■ Work order: Of all the lines below, return only those starting with the line holding "the Gryphon went" and going on through the line holding "Alice did not", exactly as written.

■ Stored data entries:
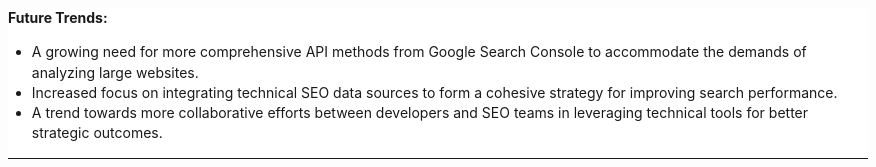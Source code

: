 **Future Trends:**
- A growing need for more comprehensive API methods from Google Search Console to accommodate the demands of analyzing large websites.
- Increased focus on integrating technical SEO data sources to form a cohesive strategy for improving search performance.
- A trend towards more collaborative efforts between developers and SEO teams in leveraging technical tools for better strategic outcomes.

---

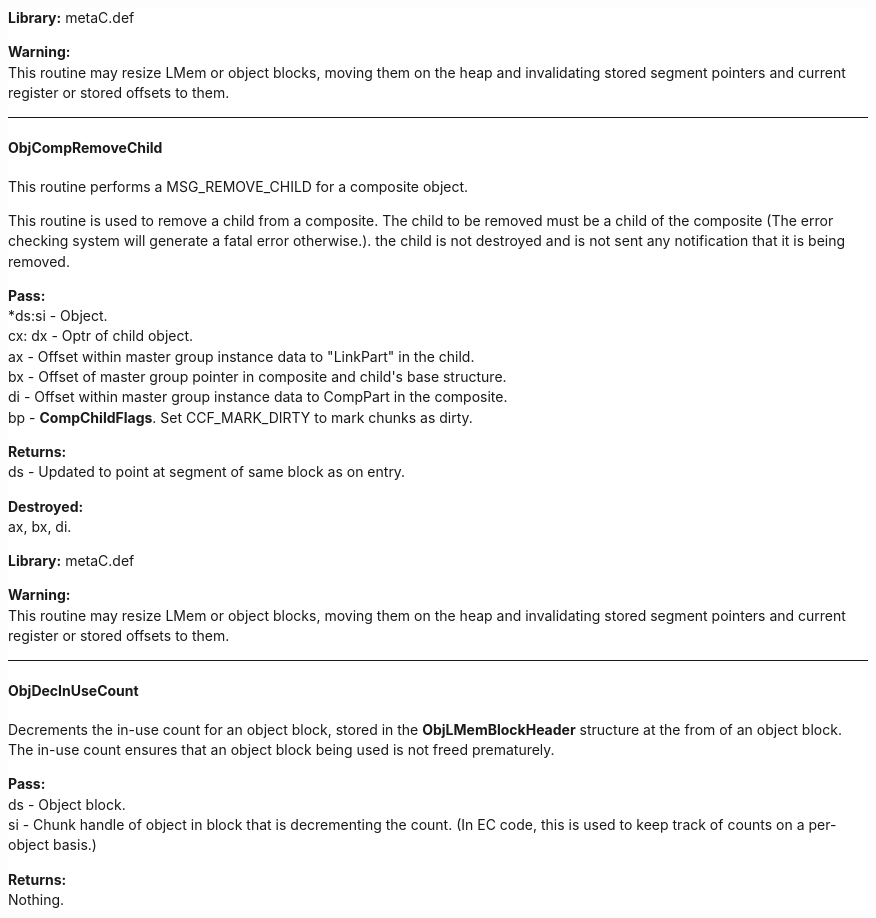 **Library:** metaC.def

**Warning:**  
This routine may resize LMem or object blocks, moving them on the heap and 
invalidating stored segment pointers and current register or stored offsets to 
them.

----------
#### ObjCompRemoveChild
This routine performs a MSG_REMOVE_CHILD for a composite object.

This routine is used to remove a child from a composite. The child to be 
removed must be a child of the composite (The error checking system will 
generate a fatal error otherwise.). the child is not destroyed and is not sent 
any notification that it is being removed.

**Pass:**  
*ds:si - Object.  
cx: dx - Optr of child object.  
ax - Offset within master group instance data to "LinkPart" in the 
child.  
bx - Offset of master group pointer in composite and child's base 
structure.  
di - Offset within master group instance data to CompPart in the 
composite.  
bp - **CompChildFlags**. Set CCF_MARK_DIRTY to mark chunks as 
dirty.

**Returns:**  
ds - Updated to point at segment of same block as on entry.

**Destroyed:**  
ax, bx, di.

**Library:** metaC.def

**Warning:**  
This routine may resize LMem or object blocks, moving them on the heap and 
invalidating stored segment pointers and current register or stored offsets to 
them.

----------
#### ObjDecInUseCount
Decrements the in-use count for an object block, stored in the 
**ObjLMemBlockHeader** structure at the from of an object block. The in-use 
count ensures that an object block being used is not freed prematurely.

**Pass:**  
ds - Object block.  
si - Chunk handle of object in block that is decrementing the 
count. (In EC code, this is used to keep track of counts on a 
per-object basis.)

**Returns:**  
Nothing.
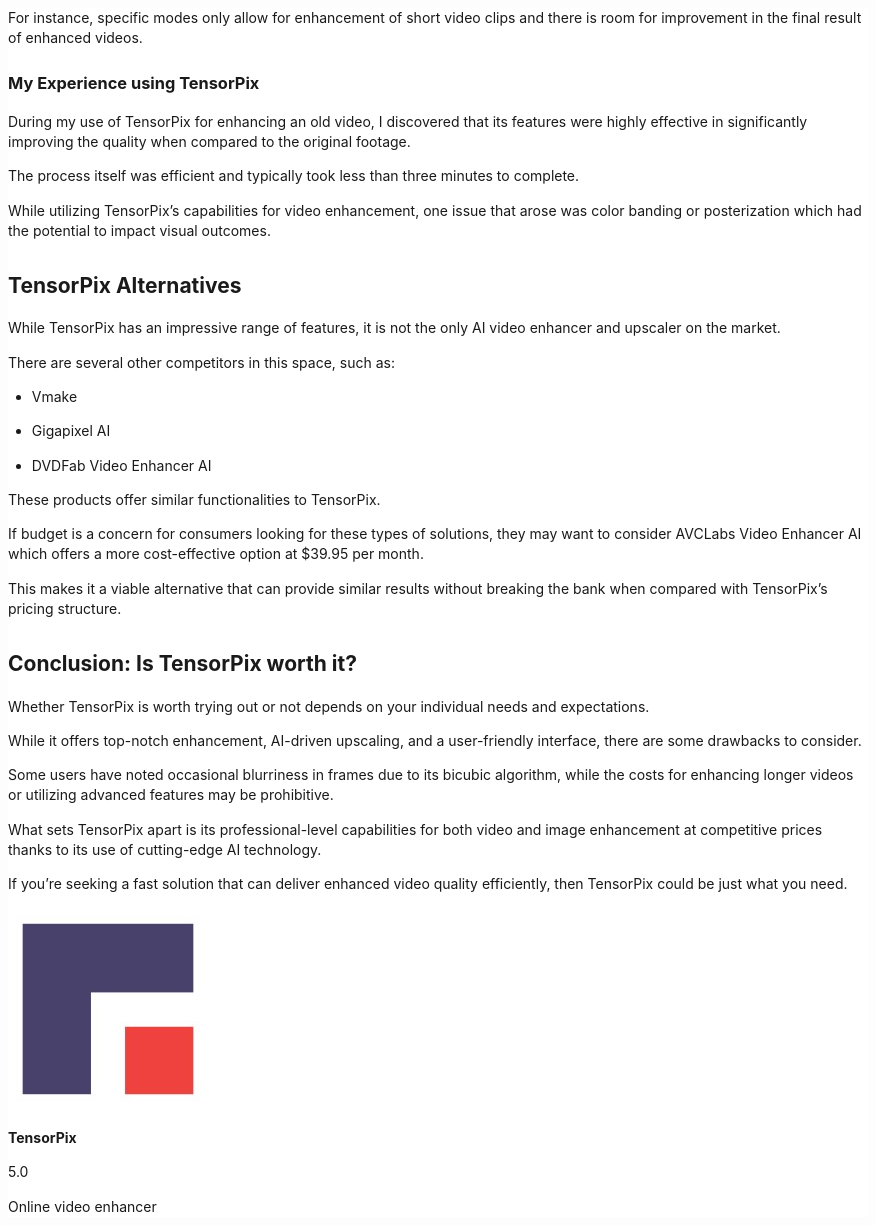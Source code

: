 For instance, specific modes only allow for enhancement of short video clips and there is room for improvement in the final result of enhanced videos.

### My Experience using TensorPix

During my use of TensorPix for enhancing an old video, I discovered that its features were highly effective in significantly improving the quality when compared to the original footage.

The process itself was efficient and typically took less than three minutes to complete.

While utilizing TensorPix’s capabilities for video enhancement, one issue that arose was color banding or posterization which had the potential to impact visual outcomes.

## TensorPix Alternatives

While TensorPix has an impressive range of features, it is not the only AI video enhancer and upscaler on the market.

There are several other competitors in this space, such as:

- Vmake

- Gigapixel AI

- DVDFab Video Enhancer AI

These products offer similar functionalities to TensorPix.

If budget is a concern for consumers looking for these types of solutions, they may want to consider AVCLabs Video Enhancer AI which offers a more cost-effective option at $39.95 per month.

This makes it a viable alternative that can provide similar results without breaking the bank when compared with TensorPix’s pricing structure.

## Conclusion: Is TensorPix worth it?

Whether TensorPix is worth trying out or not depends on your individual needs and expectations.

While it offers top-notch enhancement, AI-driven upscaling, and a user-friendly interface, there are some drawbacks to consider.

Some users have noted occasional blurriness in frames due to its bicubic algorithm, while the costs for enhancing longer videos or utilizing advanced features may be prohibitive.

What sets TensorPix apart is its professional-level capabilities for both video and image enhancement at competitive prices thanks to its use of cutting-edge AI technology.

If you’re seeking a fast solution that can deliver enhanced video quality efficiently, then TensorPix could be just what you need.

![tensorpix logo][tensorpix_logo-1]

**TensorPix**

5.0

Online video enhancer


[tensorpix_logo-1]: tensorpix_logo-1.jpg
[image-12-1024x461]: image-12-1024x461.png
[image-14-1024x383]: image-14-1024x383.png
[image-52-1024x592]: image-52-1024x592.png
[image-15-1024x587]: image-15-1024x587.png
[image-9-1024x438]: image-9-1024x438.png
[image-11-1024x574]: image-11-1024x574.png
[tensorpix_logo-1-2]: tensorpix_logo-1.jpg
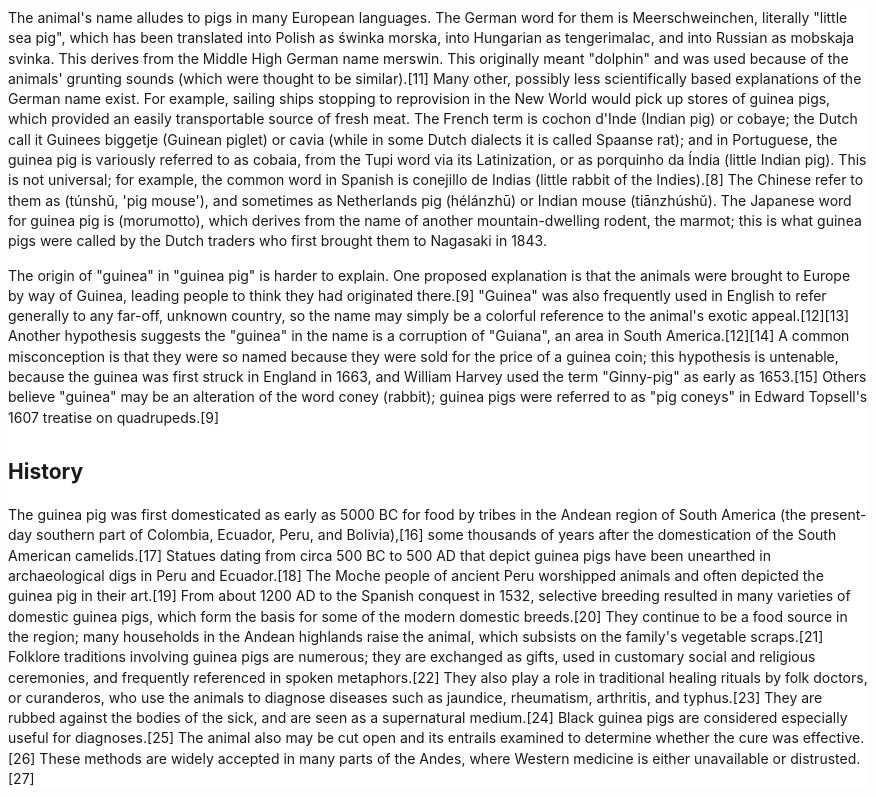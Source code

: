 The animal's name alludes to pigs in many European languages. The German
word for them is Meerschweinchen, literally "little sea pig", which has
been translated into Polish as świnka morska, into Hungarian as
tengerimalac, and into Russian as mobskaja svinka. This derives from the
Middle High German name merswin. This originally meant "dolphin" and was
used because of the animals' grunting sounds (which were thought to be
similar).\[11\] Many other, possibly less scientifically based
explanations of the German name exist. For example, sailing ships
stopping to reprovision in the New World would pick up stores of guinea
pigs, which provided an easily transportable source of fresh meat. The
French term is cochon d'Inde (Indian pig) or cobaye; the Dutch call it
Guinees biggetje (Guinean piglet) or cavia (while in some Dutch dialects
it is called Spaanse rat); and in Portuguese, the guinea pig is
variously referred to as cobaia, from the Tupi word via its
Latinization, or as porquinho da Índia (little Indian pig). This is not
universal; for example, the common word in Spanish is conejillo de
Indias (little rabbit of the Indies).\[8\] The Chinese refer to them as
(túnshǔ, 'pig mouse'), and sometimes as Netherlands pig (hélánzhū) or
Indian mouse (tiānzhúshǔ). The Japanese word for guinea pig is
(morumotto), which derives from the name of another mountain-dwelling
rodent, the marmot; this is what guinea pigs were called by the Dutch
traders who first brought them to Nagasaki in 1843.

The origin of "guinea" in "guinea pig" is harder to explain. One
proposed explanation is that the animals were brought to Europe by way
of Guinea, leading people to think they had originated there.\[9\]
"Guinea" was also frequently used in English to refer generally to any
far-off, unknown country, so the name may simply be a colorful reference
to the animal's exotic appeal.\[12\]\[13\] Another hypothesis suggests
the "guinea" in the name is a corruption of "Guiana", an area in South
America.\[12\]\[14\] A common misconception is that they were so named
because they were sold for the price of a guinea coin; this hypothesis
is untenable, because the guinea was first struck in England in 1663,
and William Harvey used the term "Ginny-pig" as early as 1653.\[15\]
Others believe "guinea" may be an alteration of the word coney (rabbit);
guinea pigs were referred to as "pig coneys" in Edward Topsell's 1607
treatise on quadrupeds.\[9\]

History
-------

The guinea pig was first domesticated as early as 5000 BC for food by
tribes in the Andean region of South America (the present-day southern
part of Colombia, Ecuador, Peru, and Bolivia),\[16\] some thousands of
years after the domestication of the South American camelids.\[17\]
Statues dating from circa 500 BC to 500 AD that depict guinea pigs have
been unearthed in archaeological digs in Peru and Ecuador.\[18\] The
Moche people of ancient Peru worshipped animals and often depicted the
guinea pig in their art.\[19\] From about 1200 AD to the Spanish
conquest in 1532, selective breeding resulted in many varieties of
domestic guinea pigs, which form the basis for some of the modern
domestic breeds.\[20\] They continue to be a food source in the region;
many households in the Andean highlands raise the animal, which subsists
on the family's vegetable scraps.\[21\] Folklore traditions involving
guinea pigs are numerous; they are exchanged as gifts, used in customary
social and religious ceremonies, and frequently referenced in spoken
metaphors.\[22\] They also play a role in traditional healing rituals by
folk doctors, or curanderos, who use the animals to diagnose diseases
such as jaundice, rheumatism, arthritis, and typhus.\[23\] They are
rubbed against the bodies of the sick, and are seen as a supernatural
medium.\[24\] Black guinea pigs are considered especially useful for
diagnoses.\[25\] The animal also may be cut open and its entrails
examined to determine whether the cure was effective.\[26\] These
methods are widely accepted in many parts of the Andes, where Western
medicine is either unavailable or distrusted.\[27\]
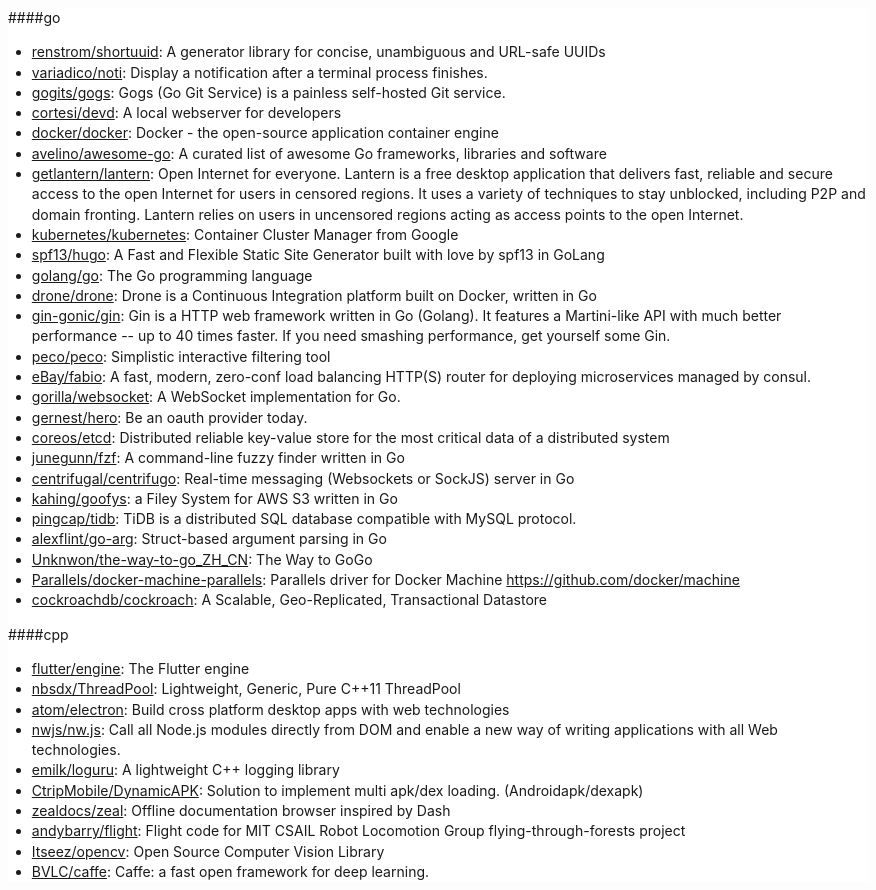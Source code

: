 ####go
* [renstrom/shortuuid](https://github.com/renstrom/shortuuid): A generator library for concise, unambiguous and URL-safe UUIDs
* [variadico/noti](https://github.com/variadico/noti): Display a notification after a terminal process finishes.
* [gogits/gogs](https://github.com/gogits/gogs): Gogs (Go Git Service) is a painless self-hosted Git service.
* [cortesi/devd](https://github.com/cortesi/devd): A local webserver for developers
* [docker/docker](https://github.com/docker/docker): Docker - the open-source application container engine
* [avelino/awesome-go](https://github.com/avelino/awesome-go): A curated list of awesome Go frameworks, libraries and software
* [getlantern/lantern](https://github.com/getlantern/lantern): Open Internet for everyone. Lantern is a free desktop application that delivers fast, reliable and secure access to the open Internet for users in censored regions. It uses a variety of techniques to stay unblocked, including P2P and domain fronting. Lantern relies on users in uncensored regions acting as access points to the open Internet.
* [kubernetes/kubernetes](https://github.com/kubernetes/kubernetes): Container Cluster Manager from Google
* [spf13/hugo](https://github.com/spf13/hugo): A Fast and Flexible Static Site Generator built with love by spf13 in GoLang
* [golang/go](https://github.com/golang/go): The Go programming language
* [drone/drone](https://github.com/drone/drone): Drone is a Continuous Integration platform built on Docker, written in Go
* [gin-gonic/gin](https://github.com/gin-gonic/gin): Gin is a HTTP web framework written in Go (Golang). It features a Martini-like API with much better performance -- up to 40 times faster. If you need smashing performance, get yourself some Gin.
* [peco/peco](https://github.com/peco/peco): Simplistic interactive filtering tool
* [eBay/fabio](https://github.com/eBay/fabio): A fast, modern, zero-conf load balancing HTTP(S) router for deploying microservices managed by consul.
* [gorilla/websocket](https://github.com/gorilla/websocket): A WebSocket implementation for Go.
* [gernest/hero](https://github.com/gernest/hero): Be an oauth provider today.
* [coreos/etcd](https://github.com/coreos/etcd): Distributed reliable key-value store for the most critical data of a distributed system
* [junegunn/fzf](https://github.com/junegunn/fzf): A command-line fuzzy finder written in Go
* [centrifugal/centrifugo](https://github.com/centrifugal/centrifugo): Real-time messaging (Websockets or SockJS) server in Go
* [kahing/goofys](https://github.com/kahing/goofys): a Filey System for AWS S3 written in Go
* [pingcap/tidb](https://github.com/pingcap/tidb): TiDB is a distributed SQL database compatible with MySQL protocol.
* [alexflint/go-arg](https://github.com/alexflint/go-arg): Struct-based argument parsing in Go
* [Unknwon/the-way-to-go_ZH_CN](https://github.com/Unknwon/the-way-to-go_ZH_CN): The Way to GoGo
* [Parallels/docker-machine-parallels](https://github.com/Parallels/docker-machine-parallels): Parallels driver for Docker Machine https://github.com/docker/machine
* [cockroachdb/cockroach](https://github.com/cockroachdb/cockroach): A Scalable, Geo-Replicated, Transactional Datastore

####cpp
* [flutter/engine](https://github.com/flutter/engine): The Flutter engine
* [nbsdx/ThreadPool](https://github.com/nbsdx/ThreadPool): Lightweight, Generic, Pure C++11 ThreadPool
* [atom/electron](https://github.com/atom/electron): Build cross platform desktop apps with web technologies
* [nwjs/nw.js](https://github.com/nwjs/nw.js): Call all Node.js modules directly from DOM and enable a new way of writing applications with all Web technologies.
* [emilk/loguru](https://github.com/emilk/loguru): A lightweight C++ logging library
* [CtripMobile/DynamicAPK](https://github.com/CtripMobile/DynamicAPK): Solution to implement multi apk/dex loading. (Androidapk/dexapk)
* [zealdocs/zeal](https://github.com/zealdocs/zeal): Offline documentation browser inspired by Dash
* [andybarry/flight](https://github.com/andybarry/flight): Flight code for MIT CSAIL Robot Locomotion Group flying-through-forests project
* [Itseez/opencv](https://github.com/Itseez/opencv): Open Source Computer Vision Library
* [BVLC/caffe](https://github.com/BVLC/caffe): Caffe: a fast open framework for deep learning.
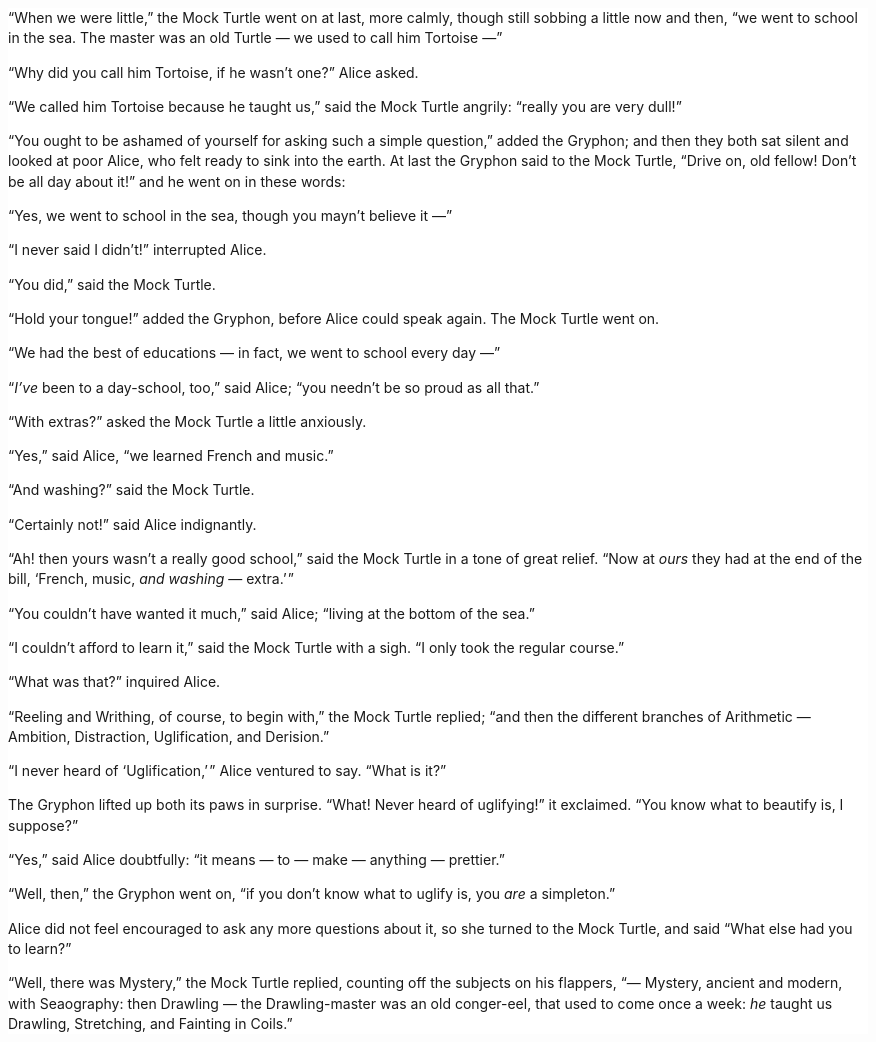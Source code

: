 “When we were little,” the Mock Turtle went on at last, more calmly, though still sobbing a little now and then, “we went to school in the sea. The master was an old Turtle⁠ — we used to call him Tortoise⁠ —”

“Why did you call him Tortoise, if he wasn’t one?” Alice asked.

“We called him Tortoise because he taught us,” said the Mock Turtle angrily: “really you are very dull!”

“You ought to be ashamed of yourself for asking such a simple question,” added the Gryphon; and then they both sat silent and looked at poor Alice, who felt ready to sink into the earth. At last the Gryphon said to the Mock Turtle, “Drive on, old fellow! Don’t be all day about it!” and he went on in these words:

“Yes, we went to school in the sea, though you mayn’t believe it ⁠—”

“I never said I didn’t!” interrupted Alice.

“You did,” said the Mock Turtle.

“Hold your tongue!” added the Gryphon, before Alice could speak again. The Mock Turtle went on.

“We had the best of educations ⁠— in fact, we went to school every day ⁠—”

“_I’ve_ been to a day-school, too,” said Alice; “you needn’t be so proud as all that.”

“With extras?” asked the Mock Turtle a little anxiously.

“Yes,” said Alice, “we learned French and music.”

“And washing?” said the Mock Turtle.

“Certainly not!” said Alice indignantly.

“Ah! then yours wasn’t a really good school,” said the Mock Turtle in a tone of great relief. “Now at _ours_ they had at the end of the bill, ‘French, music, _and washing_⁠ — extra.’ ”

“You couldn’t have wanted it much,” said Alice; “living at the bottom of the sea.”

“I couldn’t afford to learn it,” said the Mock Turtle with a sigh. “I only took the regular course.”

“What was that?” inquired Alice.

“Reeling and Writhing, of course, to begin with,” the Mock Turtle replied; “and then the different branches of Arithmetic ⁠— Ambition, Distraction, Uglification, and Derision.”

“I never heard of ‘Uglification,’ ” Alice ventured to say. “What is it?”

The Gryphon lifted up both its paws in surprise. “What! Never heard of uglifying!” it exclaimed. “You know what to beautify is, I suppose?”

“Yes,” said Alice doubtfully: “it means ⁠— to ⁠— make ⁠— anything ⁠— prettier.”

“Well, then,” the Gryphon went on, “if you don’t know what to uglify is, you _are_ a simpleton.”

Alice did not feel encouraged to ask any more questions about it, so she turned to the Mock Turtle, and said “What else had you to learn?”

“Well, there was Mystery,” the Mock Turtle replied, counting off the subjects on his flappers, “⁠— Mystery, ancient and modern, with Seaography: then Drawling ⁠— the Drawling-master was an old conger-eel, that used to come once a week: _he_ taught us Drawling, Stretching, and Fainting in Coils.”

■ Result for this task:
“Well, then,” the Gryphon went on, “if you don’t know what to uglify is, you _are_ a simpleton.”

Alice did not feel encouraged to ask any more questions about it, so she turned to the Mock Turtle, and said “What else had you to learn?”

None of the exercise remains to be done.